BREAKING DOWN 'Risk Profile'A risk profile identifies the acceptable level of risk an individual or corporation is prepared to accept. A corporation's risk profile attempts to determine how a willingness to take risk (or aversion to risk) will affect an overall decision-making strategy.
Individual Risk Profile
In general, a greater risk associated with any investment should require a greater return. Either risk profile – whether used to describe the willingness to accept risk or an evaluation of the risks to which an entity is exposed – can be expressed in a graph. Risk is often measured in terms of risk probability (the likelihood that a risk will occur) and risk impact (a measure of the consequences if the risk occurs). Investors can evaluate the risk to which a portfolio is exposed and make decisions based on this risk and their willingness to accept risk.

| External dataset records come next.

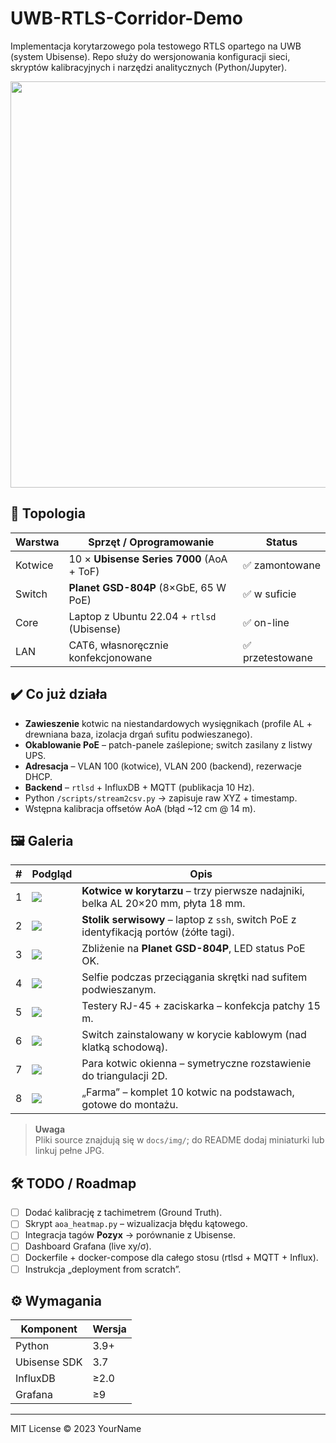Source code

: # UWB-RTLS-Corridor-Demo

Implementacja korytarzowego pola testowego RTLS opartego na UWB (system Ubisense).
Repo służy do wersjonowania konfiguracji sieci, skryptów kalibracyjnych
i narzędzi analitycznych (Python/Jupyter).

<div align="center">
  <img src="docs/img/corridor_overview.jpg" width="650">
</div>

## 📐 Topologia

| Warstwa | Sprzęt / Oprogramowanie | Status |
|---------|-------------------------|--------|
| Kotwice | 10 × **Ubisense Series 7000** (AoA + ToF) | ✅ zamontowane |
| Switch  | **Planet GSD-804P** (8×GbE, 65 W PoE)        | ✅ w suficie |
| Core    | Laptop z Ubuntu 22.04 + `rtlsd` (Ubisense) | ✅ on-line |
| LAN     | CAT6, własnoręcznie konfekcjonowane         | ✅ przetestowane |

## ✔️ Co już działa

* **Zawieszenie** kotwic na niestandardowych wysięgnikach
  (profile AL + drewniana baza, izolacja drgań sufitu podwieszanego).  
* **Okablowanie PoE** – patch-panele zaślepione; switch zasilany z listwy UPS.  
* **Adresacja** – VLAN 100 (kotwice), VLAN 200 (backend), rezerwacje DHCP.  
* **Backend** – `rtlsd` + InfluxDB + MQTT (publikacja 10 Hz).  
* Python `/scripts/stream2csv.py` → zapisuje raw XYZ + timestamp.  
* Wstępna kalibracja offsetów AoA (błąd ~12 cm @ 14 m).  

## 🖼️ Galeria

| # | Podgląd | Opis |
|---|---------|------|
| 1 | ![](docs/img/01_corridor_mount.jpg) | **Kotwice w korytarzu** – trzy pierwsze nadajniki, belka AL 20×20 mm, płyta 18 mm. |
| 2 | ![](docs/img/02_switch_laptop.jpg) | **Stolik serwisowy** – laptop z `ssh`, switch PoE z identyfikacją portów (żółte tagi). |
| 3 | ![](docs/img/03_switch_close.jpg) | Zbliżenie na **Planet GSD-804P**, LED status PoE OK. |
| 4 | ![](docs/img/04_ceiling_selfie.jpg) | Selfie podczas przeciągania skrętki nad sufitem podwieszanym. |
| 5 | ![](docs/img/05_cable_test.jpg) | Testery RJ-45 + zaciskarka – konfekcja patchy 15 m. |
| 6 | ![](docs/img/06_switch_ceiling.jpg) | Switch zainstalowany w korycie kablowym (nad klatką schodową). |
| 7 | ![](docs/img/07_ubisense_pair.jpg) | Para kotwic okienna – symetryczne rozstawienie do triangulacji 2D. |
| 8 | ![](docs/img/08_anchor_farm.jpg) | „Farma” – komplet 10 kotwic na podstawach, gotowe do montażu. |

> **Uwaga**  
> Pliki source znajdują się w `docs/img/`; do README dodaj miniaturki
> lub linkuj pełne JPG.

## 🛠️ TODO / Roadmap

- [ ] Dodać kalibrację z tachimetrem (Ground Truth).  
- [ ] Skrypt `aoa_heatmap.py` – wizualizacja błędu kątowego.  
- [ ] Integracja tagów **Pozyx** → porównanie z Ubisense.  
- [ ] Dashboard Grafana (live xy/σ).  
- [ ] Dockerfile + docker-compose dla całego stosu (rtlsd + MQTT + Influx).  
- [ ] Instrukcja „deployment from scratch”.

## ⚙️ Wymagania

| Komponent | Wersja |
|-----------|--------|
| Python    | 3.9+   |
| Ubisense SDK | 3.7 |
| InfluxDB  | ≥2.0 |
| Grafana   | ≥9    |

---

MIT License © 2023 YourName
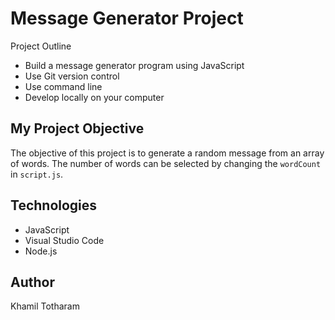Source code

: <!DOCTYPE html>
<html lang="en">
<body>
    <h1>Message Generator Project</h1>
Project Outline
    <ul>
        <li>Build a message generator program using JavaScript</li>
        <li>Use Git version control</li>
        <li>Use command line</li>
        <li>Develop locally on your computer</li>
    </ul>
<h2>My Project Objective</h2>
    <p>The objective of this project is to generate a random message from an array of words. The number of words can be selected by changing the <code>wordCount</code> in <code>script.js</code>.</p>

<h2>Technologies</h2>
    <ul>
        <li>JavaScript</li>
        <li>Visual Studio Code</li>
        <li>Node.js</li>
    </ul>

<h2>Author</h2>
<p>Khamil Totharam</p>
</body>
</html>
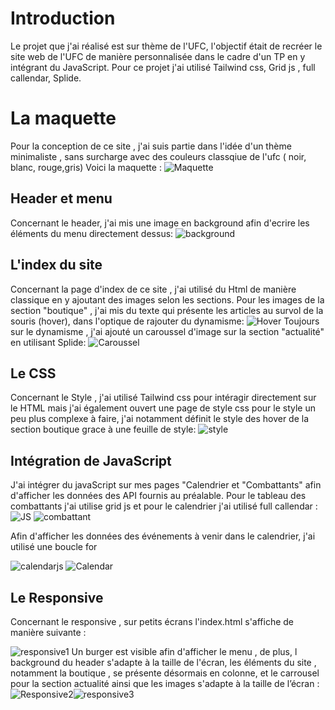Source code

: # Introduction

Le projet que j'ai réalisé est sur thème de l'UFC, l'objectif était de recréer le site web de l'UFC de manière personnalisée dans le cadre d'un TP en y intégrant du JavaScript.
Pour ce projet j'ai utilisé Tailwind css, Grid js , full callendar, Splide. 


# La maquette

Pour la conception de ce site , j'ai suis partie dans l'idée d'un thème minimaliste ,  sans surcharge avec des couleurs classqiue de l'ufc ( noir, blanc, rouge,gris)
Voici la maquette : 
![Maquette](https://i.postimg.cc/7hDZJcsq/Maquette-Ufcprojet.png)
## Header et menu

Concernant le header, j'ai mis une image en background afin d'ecrire les éléments du menu directement dessus: 
![background](https://i.postimg.cc/t4f71ds9/screenprojetufc4.png)


## L'index du site 
Concernant la page d'index de ce site , j'ai utilisé du Html de manière classique en y ajoutant des images selon les sections. 
Pour les images de la section "boutique" ,  j'ai mis du texte qui présente les articles au survol de la souris (hover), dans l'optique de rajouter du dynamisme:
![Hover](https://i.postimg.cc/qqZ1fZvP/screenprojetufc2.png)
Toujours sur le dynamisme , j'ai ajouté un caroussel d'image sur la section "actualité" en utilisant Splide: 
![Caroussel](https://i.postimg.cc/kXmQGmkT/screenprojetufc3.png)


## Le CSS 

Concernant le Style , j'ai utilisé Tailwind css pour intéragir directement sur le HTML mais j'ai également ouvert une page de style css pour le style un peu plus complexe à faire, j'ai notamment définit le style des hover de la section boutique grace à une feuille de style:
![style](https://i.postimg.cc/J7kwmNLb/screenprojetufc5.png)

## Intégration de JavaScript

J'ai intégrer du javaScript sur mes pages "Calendrier et "Combattants" afin d'afficher les données des API fournis au préalable. Pour le tableau des combattants j'ai utilise grid js et pour le calendrier j'ai utilisé full callendar :
![JS](https://i.postimg.cc/DwmPkgVh/screenprojetufc6.png)
![combattant](https://i.postimg.cc/C1vKgjpy/screenufc7.png)





Afin d'afficher  les données des événements à venir dans le calendrier, j'ai utilisé une boucle for 

![calendarjs](https://i.postimg.cc/2jcyNSjC/screenprojetufc9.png)
![Calendar](https://i.postimg.cc/HnmfFJnG/screenprojetufc8.png)

##  Le Responsive

Concernant le responsive , sur petits écrans l'index.html s'affiche de manière suivante : 

![responsive1](https://i.postimg.cc/pTvCvBZ5/screenprojetufc10.png)
Un burger est visible afin d'afficher le menu , de plus, l background du header s'adapte à la taille de l'écran, les éléments du site , notamment la boutique , se présente désormais en colonne, et le carrousel pour la section actualité ainsi que les images s'adapte à la taille de l’écran : 
![Responsive2](https://i.postimg.cc/Y92F8DRR/screenprojetufc11.png)![responsive3](https://i.postimg.cc/gJBxsznc/screenprojetufc13.png)
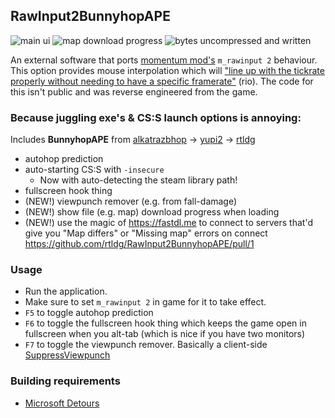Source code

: ## RawInput2BunnyhopAPE

![main ui](https://github.com/rtldg/RawInput2BunnyhopAPE/assets/55846624/78b9702f-cf36-487d-8664-795863b9b3e8)
![map download progress](https://github.com/rtldg/RawInput2BunnyhopAPE/assets/55846624/f9bf901c-0d10-46f1-a3f3-e2941ad06560)
![bytes uncompressed and written](https://github.com/rtldg/RawInput2BunnyhopAPE/assets/55846624/695e509f-9a28-41e5-802a-30fe44784a0f)

An external software that ports [momentum mod's](https://momentum-mod.org/) ``m_rawinput 2`` behaviour. This option provides mouse interpolation which will ["line up with the tickrate properly without needing to have a specific framerate"](https://discord.com/channels/235111289435717633/356398721790902274/997026787995435088) (rio). The code for this isn't public and was reverse engineered from the game.


### Because juggling exe's & CS:S launch options is annoying:

Includes **BunnyhopAPE** from [alkatrazbhop](https://github.com/alkatrazbhop/BunnyhopAPE) -> [yupi2](https://github.com/yupi2/BunnyhopAPE) -> [rtldg](https://github.com/rtldg/BunnyhopAPE)
- autohop prediction
- auto-starting CS:S with `-insecure`
	- Now with auto-detecting the steam library path!
- fullscreen hook thing
- (NEW!) viewpunch remover (e.g. from fall-damage)
- (NEW!) show file (e.g. map) download progress when loading
- (NEW!) use the magic of https://fastdl.me to connect to servers that'd give you "Map differs" or "Missing map" errors on connect https://github.com/rtldg/RawInput2BunnyhopAPE/pull/1

### Usage
* Run the application.
* Make sure to set ``m_rawinput 2`` in game for it to take effect.
* `F5` to toggle autohop prediction
* `F6` to toggle the fullscreen hook thing which keeps the game open in fullscreen when you alt-tab (which is nice if you have two monitors)
* `F7` to toggle the viewpunch remover. Basically a client-side [SuppressViewpunch](https://github.com/xen-000/SuppressViewpunch)

### Building requirements
* [Microsoft Detours](https://github.com/microsoft/Detours)
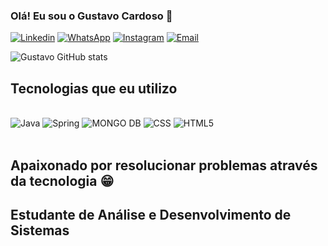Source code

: ### Olá! Eu sou o Gustavo Cardoso 👋

[![Linkedin](https://img.shields.io/badge/LinkedIn-0077B5?style=for-the-badge&logo=linkedin&logoColor=white)](https://www.linkedin.com/in/gustavo-cardoso-8a9a56206/)
[![WhatsApp](https://img.shields.io/badge/WhatsApp-25D366?style=for-the-badge&logo=whatsapp&logoColor=white)](https://wa.me/47996668375)
[![Instagram](https://img.shields.io/badge/Instagram-E4405F?style=for-the-badge&logo=instagram&logoColor=white)](https://www.instagram.com/gustavcardosoo/)
[![Email](https://img.shields.io/badge/Microsoft_Outlook-0078D4?style=for-the-badge&logo=microsoft-outlook&logoColor=white
)](https://outlook.live.com/mail/0/gustavuucardosoo@outlook.com)

![Gustavo GitHub stats](https://github-readme-stats.vercel.app/api?username=GustavoCardso&show_icons=true&theme=dracula)

## Tecnologias que eu utilizo

<div style="display: inline_block"></br>
<img aling="center" alt="Java" src=https://img.shields.io/badge/Java-ED8B00?style=for-the-badge&logo=openjdk&logoColor=white>
<img aling="center" alt="Spring" src=https://img.shields.io/badge/Spring-6DB33F?style=for-the-badge&logo=spring&logoColor=white>
<img aling="center" alt="MONGO DB" src=https://img.shields.io/badge/MongoDB-4EA94B?style=for-the-badge&logo=mongodb&logoColor=white>
<img aling="center" alt="CSS" src=https://img.shields.io/badge/CSS-239120?&style=for-the-badge&logo=css3&logoColor=white>
<img aling="center" alt="HTML5" src=https://img.shields.io/badge/HTML-239120?style=for-the-badge&logo=html5&logoColor=white>
</div></br>

## Apaixonado por resolucionar problemas através da tecnologia 😁
## Estudante de Análise e Desenvolvimento de Sistemas
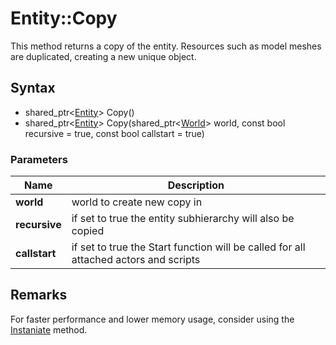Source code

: # Entity::Copy #
This method returns a copy of the entity. Resources such as model meshes are duplicated, creating a new unique object.

## Syntax ##
- shared_ptr<[Entity](CPP_Entity_Copy.md)\> Copy()
- shared_ptr<[Entity](CPP_Entity_Copy.md)\> Copy(shared_ptr<[World](CPP_World.cpp)> world, const bool recursive = true, const bool callstart = true)

### Parameters ###
| Name | Description |
| --- | --- |
| **world** | world to create new copy in | 
| **recursive** | if set to true the entity subhierarchy will also be copied |
| **callstart** | if set to true the Start function will be called for all attached actors and scripts |

## Remarks ##
For faster performance and lower memory usage, consider using the [Instaniate](CPP_Entity_Instaniate.md) method.
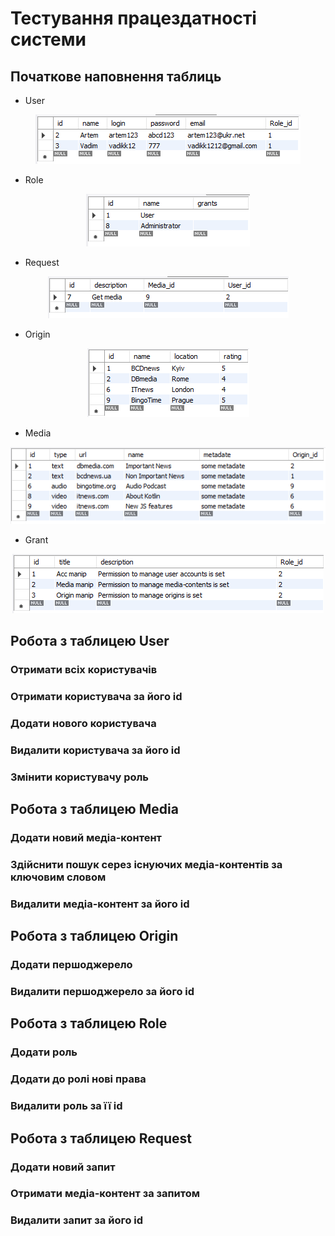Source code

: # Тестування працездатності системи

## Початкове наповнення таблиць

- User

<p align="center">
    <img src="./resources/user-table.png">
</p>

- Role

<p align="center">
    <img src="./resources/role-table.png">
</p>

- Request

<p align="center">
    <img src="./resources/request-table.png">
</p>

- Origin

<p align="center">
    <img src="./resources/origin-table.png">
</p>

- Media

<p align="center">
    <img src="./resources/media-table.png">
</p>

- Grant

<p align="center">
    <img src="./resources/grant-table.png">
</p>

## Робота з таблицею User

### Отримати всіх користувачів



### Отримати користувача за його id



### Додати нового користувача



### Видалити користувача за його id



### Змінити користувачу роль



## Робота з таблицею Media

### Додати новий медіа-контент



### Здійснити пошук серез існуючих медіа-контентів за ключовим словом



### Видалити медіа-контент за його id



## Робота з таблицею Origin

### Додати першоджерело



### Видалити першоджерело за його id



## Робота з таблицею Role

### Додати роль



### Додати до ролі нові права



### Видалити роль за її id



## Робота з таблицею Request

### Додати новий запит



### Отримати медіа-контент за запитом



### Видалити запит за його id

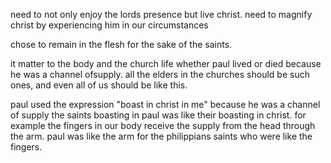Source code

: need to not only enjoy the lords presence but live christ.
need to magnify christ by experiencing him in our circumstances

chose to remain in the flesh for the sake of the saints.

it matter to the body and the church life whether paul lived or died because he was a channel ofsupply. all the elders in the churches should be such ones, and even all of us should be like this.

paul used the expression "boast in christ in me" because he was a channel of supply the saints boasting in paul was like their boasting in christ. for example the fingers in our body receive the supply from the head through the arm. paul was like the arm for the philippians saints who were like the fingers.
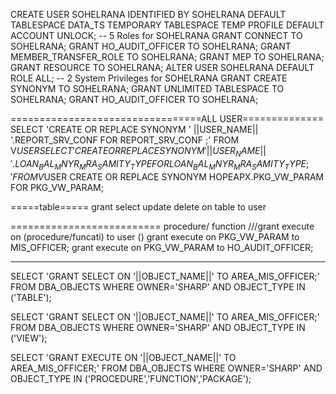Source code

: CREATE USER SOHELRANA
  IDENTIFIED BY SOHELRANA
  DEFAULT TABLESPACE DATA_TS
  TEMPORARY TABLESPACE TEMP
  PROFILE DEFAULT
  ACCOUNT UNLOCK;
  -- 5 Roles for SOHELRANA 
  GRANT CONNECT TO SOHELRANA;
  GRANT HO_AUDIT_OFFICER TO SOHELRANA;
  GRANT MEMBER_TRANSFER_ROLE TO SOHELRANA;
  GRANT MEP TO SOHELRANA;
  GRANT RESOURCE TO SOHELRANA;
  ALTER USER SOHELRANA DEFAULT ROLE ALL;
  -- 2 System Privileges for SOHELRANA 
  GRANT CREATE SYNONYM TO SOHELRANA;
  GRANT UNLIMITED TABLESPACE TO SOHELRANA;
  GRANT HO_AUDIT_OFFICER TO SOHELRANA;



=================================ALL USER==============
SELECT 'CREATE OR REPLACE SYNONYM ' ||USER_NAME|| '.REPORT_SRV_CONF FOR REPORT_SRV_CONF ;' FROM V$USER
SELECT 'CREATE OR REPLACE SYNONYM ' ||USER_NAME||'.LOAN_BAL_MNYR_MRA_SAMITY_TYPE FOR LOAN_BAL_MNYR_MRA_SAMITY_TYPE;'FROM  V$USER
CREATE OR REPLACE SYNONYM HOPEAPX.PKG_VW_PARAM FOR PKG_VW_PARAM; 


=====table=====
grant select update delete  on table to user

==========================
procedure/ function ///grant execute on (procedure/funcati) to user ()
grant execute on PKG_VW_PARAM to MIS_OFFICER;
grant execute on PKG_VW_PARAM to HO_AUDIT_OFFICER;


-------------------------------------------
SELECT 'GRANT SELECT ON '||OBJECT_NAME||'  TO AREA_MIS_OFFICER;' FROM DBA_OBJECTS WHERE OWNER='SHARP' AND  OBJECT_TYPE IN ('TABLE');

SELECT 'GRANT SELECT ON '||OBJECT_NAME||'  TO AREA_MIS_OFFICER;' FROM DBA_OBJECTS WHERE  OWNER='SHARP' AND OBJECT_TYPE IN ('VIEW');

SELECT 'GRANT EXECUTE ON '||OBJECT_NAME||'  TO AREA_MIS_OFFICER;' FROM DBA_OBJECTS WHERE OWNER='SHARP' AND  OBJECT_TYPE IN ('PROCEDURE','FUNCTION','PACKAGE');
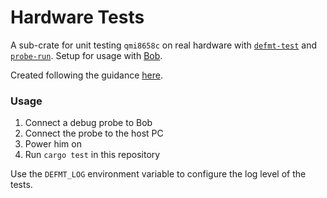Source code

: # Hardware Tests

A sub-crate for unit testing `qmi8658c` on real hardware with [`defmt-test`](https://github.com/knurling-rs/defmt) and [`probe-run`](https://github.com/knurling-rs/probe-run).
Setup for usage with [Bob]().

Created following the guidance [here](https://ferrous-systems.com/blog/test-driver-crate/#target-testing-with-defmt-test).

### Usage

1. Connect a debug probe to Bob
1. Connect the probe to the host PC
1. Power him on
1. Run `cargo test` in this repository

Use the `DEFMT_LOG` environment variable to configure the log level of the tests.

To develop an individual's risk profile, the level of acceptable volatility and willingness risk to principal need to be established. For example, investors who want no risk to principal should not invest using stocks. Stocks may have attractive long-term gain potential, but investors must be willing to accept fluctuations in the market. Certificates of deposit (CDs) offer much lower returns, but the principal amount is guaranteed. Each investment has an appropriate risk level that can be measured using financial statistics. Standard deviation, beta and alpha can be helpful for investors looking to measure the risk and volatility of a particular investment or portfolio.
Organizational Risk Profile
A risk profile also illustrates the risks and threats faced by an organization. It may include the probability of resulting negative effects, and an outline of the potential costs and level of disruption for each risk. It is in a corporation's best interest to be proactive when it comes to its risk management systems. Some risks can be minimized if they are properly accounted for. Corporations often create a compliance division to help in such endeavors. Compliance helps ensure that the corporation and its employees are following regulatory and ethical processes. Many companies hire independent auditors to help discover any risks, so they can be properly addressed before they become external issues.
Failing to minimize risk can lead to a negative consequence. If a drug company does not properly test its new treatment through the proper channels, it may harm the public and lead to legal and monetary damages. Failing to minimize risk could also leave the company exposed to a falling stock price, lower revenues, a negative public image and potential bankruptcy.